Grandi bugie

Non fa in tempo a sbarcare su Netflix e “Mytho”, di Fabrice Gobert, ha già pronta la seconda stagione

Mariarosa Mancuso

“Il cinema è la morte al lavoro”, sosteneva Jean Cocteau (a lui dobbiamo un magnifico “La bella e la bestia” del 1946, con le mani-candelabro che sbucano dalla parete).
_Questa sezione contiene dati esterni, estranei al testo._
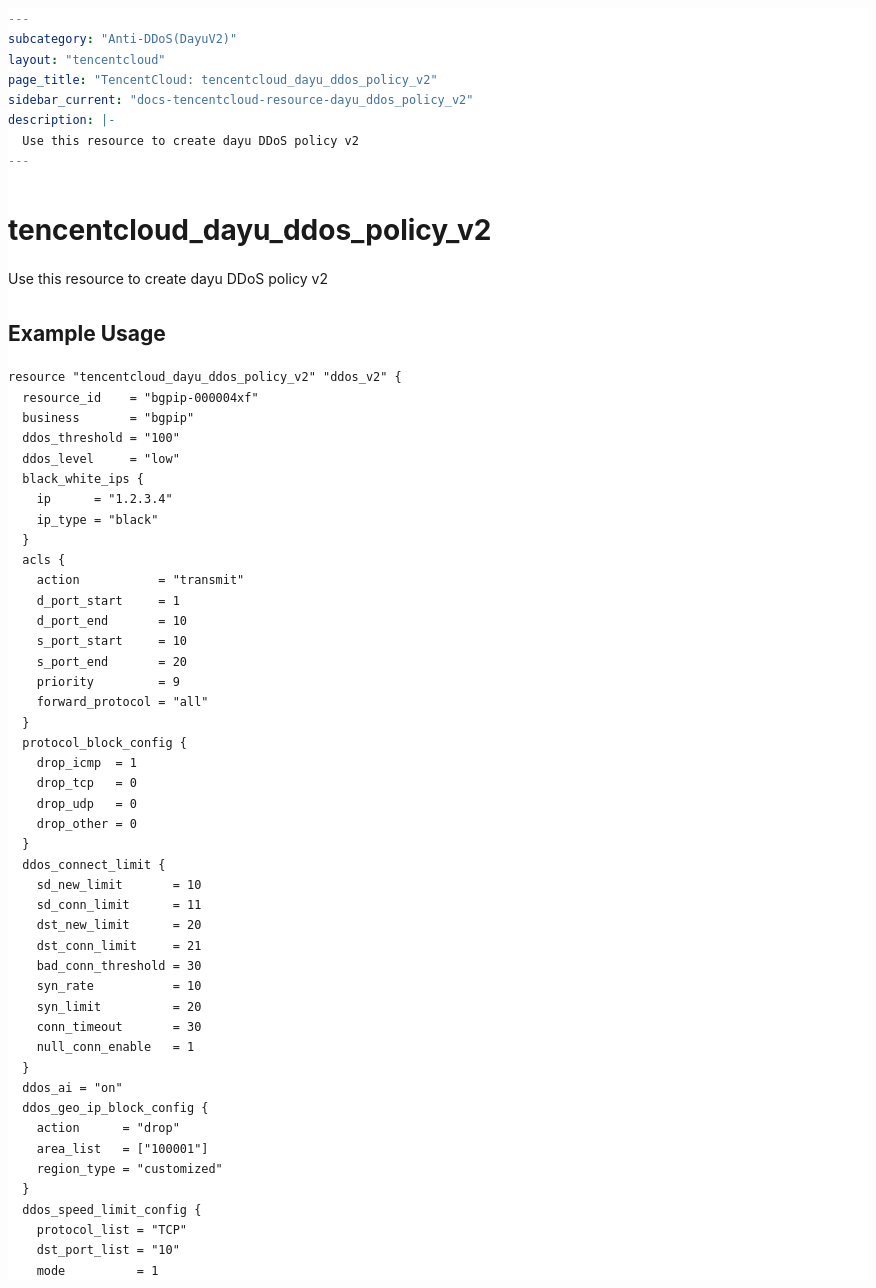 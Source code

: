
 ```yaml
---
subcategory: "Anti-DDoS(DayuV2)"
layout: "tencentcloud"
page_title: "TencentCloud: tencentcloud_dayu_ddos_policy_v2"
sidebar_current: "docs-tencentcloud-resource-dayu_ddos_policy_v2"
description: |-
  Use this resource to create dayu DDoS policy v2
---
```


# tencentcloud_dayu_ddos_policy_v2

Use this resource to create dayu DDoS policy v2

## Example Usage

```hcl
resource "tencentcloud_dayu_ddos_policy_v2" "ddos_v2" {
  resource_id    = "bgpip-000004xf"
  business       = "bgpip"
  ddos_threshold = "100"
  ddos_level     = "low"
  black_white_ips {
    ip      = "1.2.3.4"
    ip_type = "black"
  }
  acls {
    action           = "transmit"
    d_port_start     = 1
    d_port_end       = 10
    s_port_start     = 10
    s_port_end       = 20
    priority         = 9
    forward_protocol = "all"
  }
  protocol_block_config {
    drop_icmp  = 1
    drop_tcp   = 0
    drop_udp   = 0
    drop_other = 0
  }
  ddos_connect_limit {
    sd_new_limit       = 10
    sd_conn_limit      = 11
    dst_new_limit      = 20
    dst_conn_limit     = 21
    bad_conn_threshold = 30
    syn_rate           = 10
    syn_limit          = 20
    conn_timeout       = 30
    null_conn_enable   = 1
  }
  ddos_ai = "on"
  ddos_geo_ip_block_config {
    action      = "drop"
    area_list   = ["100001"]
    region_type = "customized"
  }
  ddos_speed_limit_config {
    protocol_list = "TCP"
    dst_port_list = "10"
    mode          = 1
``` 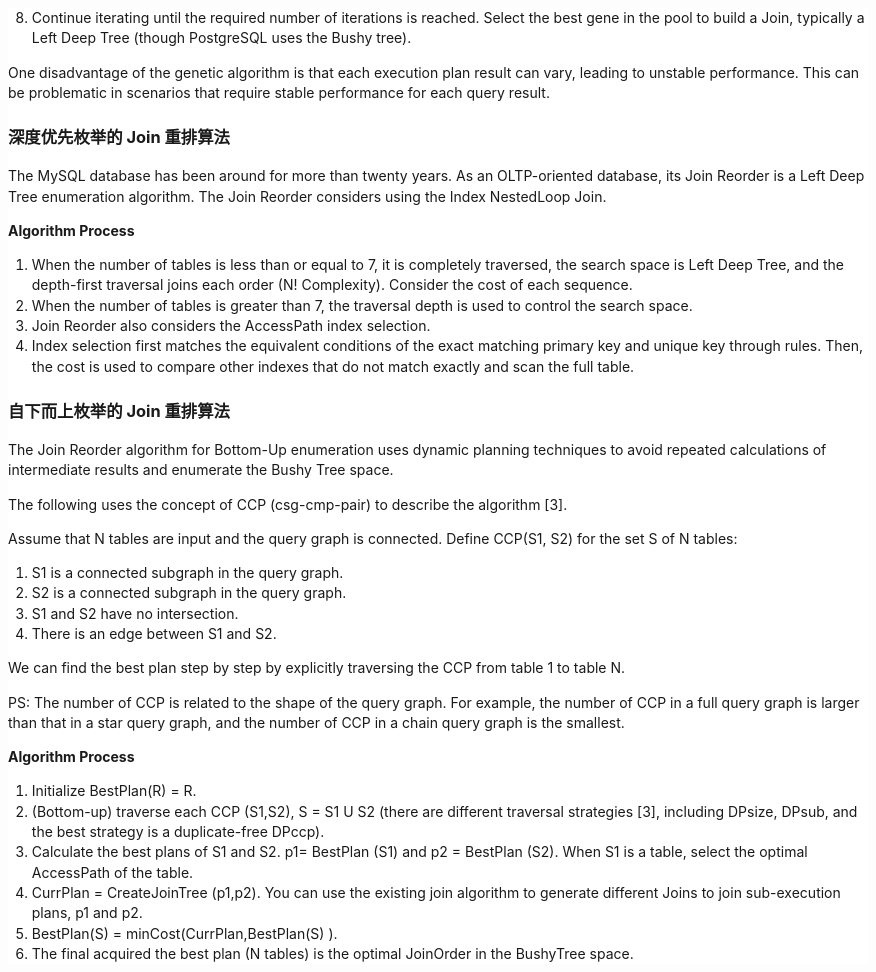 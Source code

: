 8. Continue iterating until the required number of iterations is reached. Select the best gene in the pool to build a Join, typically a Left Deep Tree (though PostgreSQL uses the Bushy tree).

One disadvantage of the genetic algorithm is that each execution plan result can vary, leading to unstable performance. This can be problematic in scenarios that require stable performance for each query result.

### 深度优先枚举的 Join  重排算法

The MySQL database has been around for more than twenty years. As an OLTP-oriented database, its Join Reorder is a Left Deep Tree enumeration algorithm. The Join Reorder considers using the Index NestedLoop Join.

**Algorithm Process**

1. When the number of tables is less than or equal to 7, it is completely traversed, the search space is Left Deep Tree, and the depth-first traversal joins each order (N! Complexity). Consider the cost of each sequence.
2. When the number of tables is greater than 7, the traversal depth is used to control the search space.
3. Join Reorder also considers the AccessPath index selection.
4. Index selection first matches the equivalent conditions of the exact matching primary key and unique key through rules. Then, the cost is used to compare other indexes that do not match exactly and scan the full table.

### 自下而上枚举的 Join  重排算法

The Join Reorder algorithm for Bottom-Up enumeration uses dynamic planning techniques to avoid repeated calculations of intermediate results and enumerate the Bushy Tree space.

The following uses the concept of CCP (csg-cmp-pair) to describe the algorithm [3].

Assume that N tables are input and the query graph is connected. Define CCP(S1, S2) for the set S of N tables:

1. S1 is a connected subgraph in the query graph.
2. S2 is a connected subgraph in the query graph.
3. S1 and S2 have no intersection.
4. There is an edge between S1 and S2.

We can find the best plan step by step by explicitly traversing the CCP from table 1 to table N.

PS: The number of CCP is related to the shape of the query graph. For example, the number of CCP in a full query graph is larger than that in a star query graph, and the number of CCP in a chain query graph is the smallest.

**Algorithm Process**

1. Initialize BestPlan(R) = R.
2. (Bottom-up) traverse each CCP (S1,S2), S = S1 U S2 (there are different traversal strategies [3], including DPsize, DPsub, and the best strategy is a duplicate-free DPccp).
3. Calculate the best plans of S1 and S2. p1= BestPlan (S1) and p2 = BestPlan (S2). When S1 is a table, select the optimal AccessPath of the table.
4. CurrPlan = CreateJoinTree (p1,p2). You can use the existing join algorithm to generate different Joins to join sub-execution plans, p1 and p2.
5. BestPlan(S) = minCost(CurrPlan,BestPlan(S) ).
6. The final acquired the best plan (N tables) is the optimal JoinOrder in the BushyTree space.
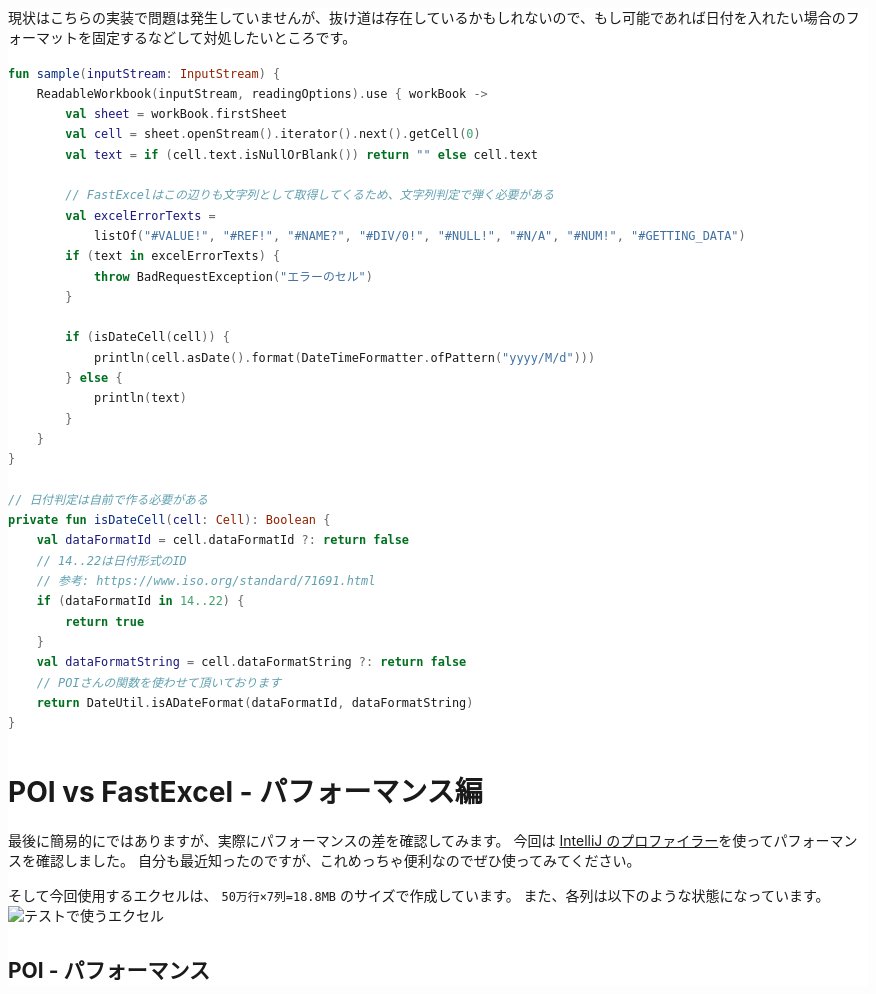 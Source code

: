 現状はこちらの実装で問題は発生していませんが、抜け道は存在しているかもしれないので、もし可能であれば日付を入れたい場合のフォーマットを固定するなどして対処したいところです。

```kotlin
fun sample(inputStream: InputStream) {
    ReadableWorkbook(inputStream, readingOptions).use { workBook ->
        val sheet = workBook.firstSheet
        val cell = sheet.openStream().iterator().next().getCell(0)
        val text = if (cell.text.isNullOrBlank()) return "" else cell.text

        // FastExcelはこの辺りも文字列として取得してくるため、文字列判定で弾く必要がある
        val excelErrorTexts =
            listOf("#VALUE!", "#REF!", "#NAME?", "#DIV/0!", "#NULL!", "#N/A", "#NUM!", "#GETTING_DATA")
        if (text in excelErrorTexts) {
            throw BadRequestException("エラーのセル")
        }

        if (isDateCell(cell)) {
            println(cell.asDate().format(DateTimeFormatter.ofPattern("yyyy/M/d")))
        } else {
            println(text)
        }
    }
}

// 日付判定は自前で作る必要がある
private fun isDateCell(cell: Cell): Boolean {
    val dataFormatId = cell.dataFormatId ?: return false
    // 14..22は日付形式のID
    // 参考: https://www.iso.org/standard/71691.html
    if (dataFormatId in 14..22) {
        return true
    }
    val dataFormatString = cell.dataFormatString ?: return false
    // POIさんの関数を使わせて頂いております
    return DateUtil.isADateFormat(dataFormatId, dataFormatString)
}
```

# POI vs FastExcel - パフォーマンス編

最後に簡易的にではありますが、実際にパフォーマンスの差を確認してみます。
今回は [IntelliJ のプロファイラー](https://pleiades.io/help/idea/profiler-intro.html)を使ってパフォーマンスを確認しました。
自分も最近知ったのですが、これめっちゃ便利なのでぜひ使ってみてください。

そして今回使用するエクセルは、 `50万行×7列=18.8MB` のサイズで作成しています。
また、各列は以下のような状態になっています。
![テストで使うエクセル](https://storage.googleapis.com/zenn-user-upload/a17ad5bceab9-20231210.png)

## POI - パフォーマンス
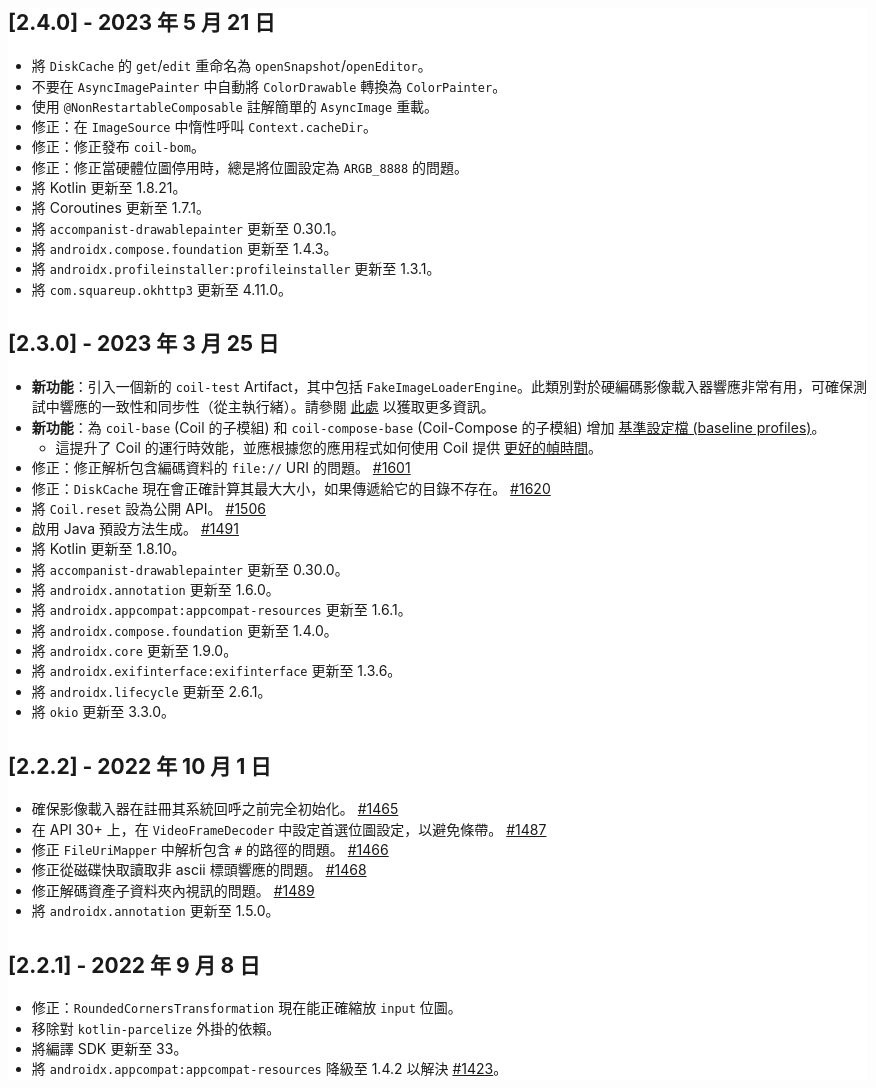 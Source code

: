 ## [2.4.0] - 2023 年 5 月 21 日

- 將 `DiskCache` 的 `get`/`edit` 重命名為 `openSnapshot`/`openEditor`。
- 不要在 `AsyncImagePainter` 中自動將 `ColorDrawable` 轉換為 `ColorPainter`。
- 使用 `@NonRestartableComposable` 註解簡單的 `AsyncImage` 重載。
- 修正：在 `ImageSource` 中惰性呼叫 `Context.cacheDir`。
- 修正：修正發布 `coil-bom`。
- 修正：修正當硬體位圖停用時，總是將位圖設定為 `ARGB_8888` 的問題。
- 將 Kotlin 更新至 1.8.21。
- 將 Coroutines 更新至 1.7.1。
- 將 `accompanist-drawablepainter` 更新至 0.30.1。
- 將 `androidx.compose.foundation` 更新至 1.4.3。
- 將 `androidx.profileinstaller:profileinstaller` 更新至 1.3.1。
- 將 `com.squareup.okhttp3` 更新至 4.11.0。

## [2.3.0] - 2023 年 3 月 25 日

- **新功能**：引入一個新的 `coil-test` Artifact，其中包括 `FakeImageLoaderEngine`。此類別對於硬編碼影像載入器響應非常有用，可確保測試中響應的一致性和同步性（從主執行緒）。請參閱 [此處](https://coil-kt.github.io/coil/testing) 以獲取更多資訊。
- **新功能**：為 `coil-base` (Coil 的子模組) 和 `coil-compose-base` (Coil-Compose 的子模組) 增加 [基準設定檔 (baseline profiles)](https://developer.android.com/topic/performance/baselineprofiles/overview)。
    - 這提升了 Coil 的運行時效能，並應根據您的應用程式如何使用 Coil 提供 [更好的幀時間](https://github.com/coil-kt/coil/tree/main/coil-benchmark/benchmark_output.md)。
- 修正：修正解析包含編碼資料的 `file://` URI 的問題。 [#1601](https://github.com/coil-kt/coil/pull/1601)
- 修正：`DiskCache` 現在會正確計算其最大大小，如果傳遞給它的目錄不存在。 [#1620](https://github.com/coil-kt/coil/pull/1620)
- 將 `Coil.reset` 設為公開 API。 [#1506](https://github.com/coil-kt/coil/pull/1506)
- 啟用 Java 預設方法生成。 [#1491](https://github.com/coil-kt/coil/pull/1491)
- 將 Kotlin 更新至 1.8.10。
- 將 `accompanist-drawablepainter` 更新至 0.30.0。
- 將 `androidx.annotation` 更新至 1.6.0。
- 將 `androidx.appcompat:appcompat-resources` 更新至 1.6.1。
- 將 `androidx.compose.foundation` 更新至 1.4.0。
- 將 `androidx.core` 更新至 1.9.0。
- 將 `androidx.exifinterface:exifinterface` 更新至 1.3.6。
- 將 `androidx.lifecycle` 更新至 2.6.1。
- 將 `okio` 更新至 3.3.0。

## [2.2.2] - 2022 年 10 月 1 日

- 確保影像載入器在註冊其系統回呼之前完全初始化。 [#1465](https://github.com/coil-kt/coil/pull/1465)
- 在 API 30+ 上，在 `VideoFrameDecoder` 中設定首選位圖設定，以避免條帶。 [#1487](https://github.com/coil-kt/coil/pull/1487)
- 修正 `FileUriMapper` 中解析包含 `#` 的路徑的問題。 [#1466](https://github.com/coil-kt/coil/pull/1466)
- 修正從磁碟快取讀取非 ascii 標頭響應的問題。 [#1468](https://github.com/coil-kt/coil/pull/1468)
- 修正解碼資產子資料夾內視訊的問題。 [#1489](https://github.com/coil-kt/coil/pull/1489)
- 將 `androidx.annotation` 更新至 1.5.0。

## [2.2.1] - 2022 年 9 月 8 日

- 修正：`RoundedCornersTransformation` 現在能正確縮放 `input` 位圖。
- 移除對 `kotlin-parcelize` 外掛的依賴。
- 將編譯 SDK 更新至 33。
- 將 `androidx.appcompat:appcompat-resources` 降級至 1.4.2 以解決 [#1423](https://github.com/coil-kt/coil/issues/1423)。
Facevano tesoro della leggiadra citazione un paio di vecchie conoscenze che odiavano i film del passato, trovando insopportabile il fatto che attori e comparse fossero nel frattempo tutti defunti (così recita la versione gentile e cortese; più probabilmente era una scusa per stare lontani dai film muti e in bianco e nero).

 

Parlando di serie tv, corteggia volentieri la morte il regista e sceneggiatore francese Fabrice Gobert, lanciato nel 2012 da “Les revenants” (aveva cominciato a scrivere la serie con Emmanuel Carrère, che ancora si pente – lo racconta all’inizio di “Il regno” – per aver abbandonato: mal sopportava il lavoro di gruppo). Due stagioni, per un totale di 16 episodi, raccontavano i ritorno dei morti in una cittadina di montagna, vicino a una diga. I trapassati – ragazzini e ragazzine, un suicida, un killer – si ripresentavano come se nulla fosse successo. Come se da allora non fosse trascorso neanche un giorno: ai vivi, il compito di riadattare le proprie vite.

 

L’ultima fatica di Fabrice Gobert, stavolta in coppia con Anne Berest, è intitolata “Mytho”, su Netflix con il titolo italiano “La mitomane”, che subito svela chi racconterà un mucchio di bugie (sbagliato anche il registro: “mytho” si usa chiacchierando, anche per dire “ma sei fuori”, bastava dire “bugie” per rendere l’idea). Scavalcato il primo ostacolo, facciamo conoscenza con la casalinga disperata Marina Hands – è una notizia che le serie francesi rubino volti al al cinema d’autore, l’attrice fu Lady Chatterley nel (pochissimo visto) film di Pascale Ferran tratto da D. H. Lawrence. A poche case di distanza, una casalinga più disperata di lei ha appena avvelenato la famiglia.

 

La protagonista mezza italiana della serie si chiama Elvira Giannini (guest actor Andrea Roncato nella parte del genitore, pizzaiolo-artista che non consente aggiunte ai capolavori appena sfornati, anche se lavora dentro un furgone). Tra i piedi, in ordine sparso ma tutti bisognosi di cucina e lavanderia, ha un compagno aspirante fotografo che la tradisce con la farmacista; una figlia piccola disperata perché sta leggendo il “Diario di Anna Frank”, un figlio che si veste da ragazza e si trucca gli occhi, una figlia grande in piena crisi adolescenziale.

 

La crisi di nervi sta per arrivare, il lavoro nell’ufficio che sbriga pratiche assicurative non aiuta. Da qui la bugia, tutt’altro che lieve. Elvira si finge malata, cancro al seno. E tutti cambiano atteggiamento, a cominciare dal cognato che da mesi le promette una Jacuzzi in giardino, senza mai prendere la pala e scavare. Arriva finalmente la proposta di matrimonio – al supermercato, tra gli scaffali affollati, rubando il microfono alla dimostratrice di prodotti per pulire il forno. Siccome il paese è piccolo, la farmacista amante sente tutto (per un attimo ha la faccia della vendicativa Glenn Close in “Attrazione fatale”).

 

Sei episodi per la prima stagione, trasmessa in Francia su Arté (Netflix l’ha comprata fatta, come “Chiami il mio agente!”). E una seconda in arrivo, troppi erano i fili della trama rimasti in sospeso. Ovvio che la bugia diventa sempre più impegnativa da reggere, e man mano che passa il tempo dire “non era vero niente” espone a pesanti controffensive. Il capufficio, bravo a sventare le truffe assicurative, regala un consiglio prezioso: “Attenzione ai vicini di casa impiccioni”.